**Exercise details**
Search the records for lines that contain the word "InvoiceRequest". Copy them all.
*** Supplied records Section Begins ***
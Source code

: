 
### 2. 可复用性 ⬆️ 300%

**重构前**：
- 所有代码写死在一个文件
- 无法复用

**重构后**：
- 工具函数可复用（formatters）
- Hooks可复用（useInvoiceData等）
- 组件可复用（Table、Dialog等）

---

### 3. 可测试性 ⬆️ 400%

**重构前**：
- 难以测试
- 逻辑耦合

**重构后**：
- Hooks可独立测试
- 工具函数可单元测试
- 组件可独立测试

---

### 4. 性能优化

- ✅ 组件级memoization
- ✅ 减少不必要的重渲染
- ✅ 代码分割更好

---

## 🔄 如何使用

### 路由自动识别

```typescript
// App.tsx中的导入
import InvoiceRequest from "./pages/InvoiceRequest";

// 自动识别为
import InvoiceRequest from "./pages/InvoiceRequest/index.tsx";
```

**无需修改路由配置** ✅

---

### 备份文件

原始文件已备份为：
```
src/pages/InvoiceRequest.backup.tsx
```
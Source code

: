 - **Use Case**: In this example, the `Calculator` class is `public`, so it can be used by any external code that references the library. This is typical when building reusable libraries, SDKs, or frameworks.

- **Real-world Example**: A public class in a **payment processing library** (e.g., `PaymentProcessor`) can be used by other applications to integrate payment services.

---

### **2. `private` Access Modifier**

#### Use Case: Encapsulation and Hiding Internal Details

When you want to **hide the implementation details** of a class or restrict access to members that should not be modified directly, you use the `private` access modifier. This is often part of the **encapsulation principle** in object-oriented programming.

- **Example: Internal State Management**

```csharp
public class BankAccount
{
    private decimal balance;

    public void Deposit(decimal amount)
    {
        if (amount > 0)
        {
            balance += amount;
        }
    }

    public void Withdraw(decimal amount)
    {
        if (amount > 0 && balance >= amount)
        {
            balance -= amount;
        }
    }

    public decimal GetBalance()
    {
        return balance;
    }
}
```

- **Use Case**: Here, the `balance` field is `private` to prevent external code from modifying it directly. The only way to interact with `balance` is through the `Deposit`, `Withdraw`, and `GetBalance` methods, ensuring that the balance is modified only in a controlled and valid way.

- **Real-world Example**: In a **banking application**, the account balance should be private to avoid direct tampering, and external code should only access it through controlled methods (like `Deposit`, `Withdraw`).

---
*** Supplied records Section Ends ***
*** Supplied records Section Begins ***
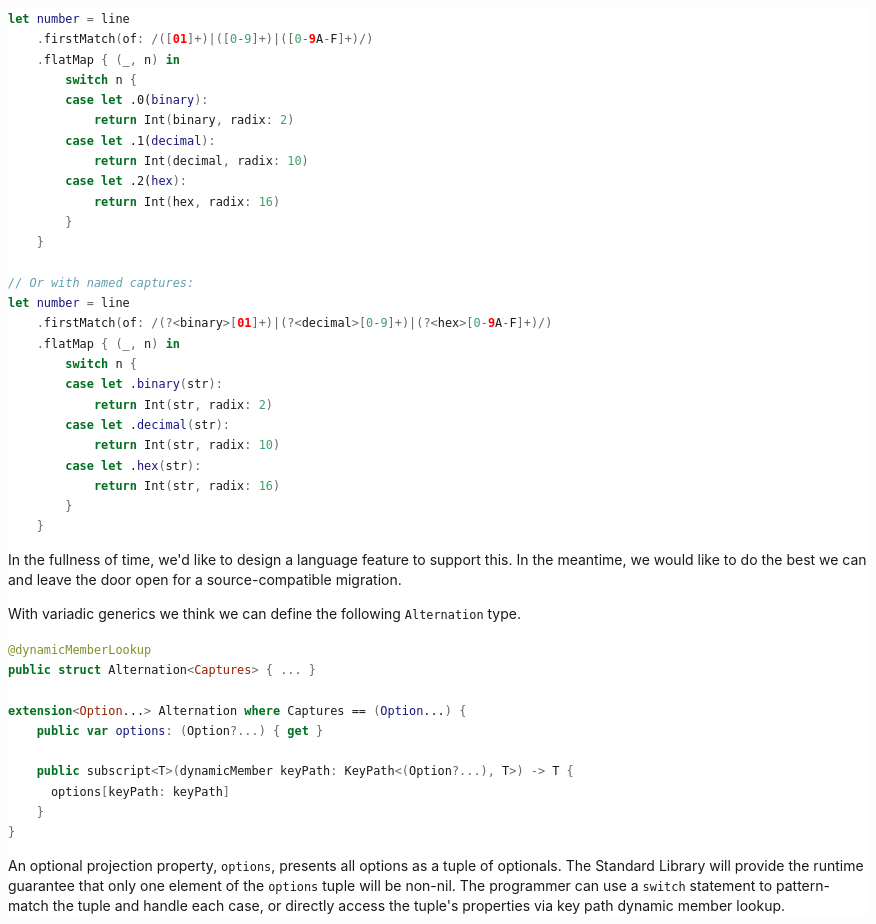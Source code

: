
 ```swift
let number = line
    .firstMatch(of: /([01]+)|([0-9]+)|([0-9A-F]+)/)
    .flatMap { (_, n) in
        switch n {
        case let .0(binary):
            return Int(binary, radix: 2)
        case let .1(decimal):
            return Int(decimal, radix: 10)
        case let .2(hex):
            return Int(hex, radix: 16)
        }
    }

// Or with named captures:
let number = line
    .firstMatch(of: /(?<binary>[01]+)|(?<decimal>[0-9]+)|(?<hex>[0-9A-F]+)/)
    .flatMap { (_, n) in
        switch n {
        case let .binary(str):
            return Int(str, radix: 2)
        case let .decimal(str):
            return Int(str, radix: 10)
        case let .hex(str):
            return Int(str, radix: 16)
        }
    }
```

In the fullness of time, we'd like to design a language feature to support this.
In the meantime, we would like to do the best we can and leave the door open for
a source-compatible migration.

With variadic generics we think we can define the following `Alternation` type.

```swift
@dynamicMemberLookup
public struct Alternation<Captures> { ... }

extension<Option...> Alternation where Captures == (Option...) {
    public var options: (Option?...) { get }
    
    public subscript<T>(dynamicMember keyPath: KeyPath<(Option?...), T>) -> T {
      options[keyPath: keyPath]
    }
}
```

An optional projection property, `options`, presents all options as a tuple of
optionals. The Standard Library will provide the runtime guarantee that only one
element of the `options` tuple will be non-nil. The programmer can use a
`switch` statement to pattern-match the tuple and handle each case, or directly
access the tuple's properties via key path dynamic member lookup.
*** Supplied records Section Ends ***
**Solution**
import InvoiceRequest from "./pages/InvoiceRequest";
import InvoiceRequest from "./pages/InvoiceRequest/index.tsx";
src/pages/InvoiceRequest.backup.tsx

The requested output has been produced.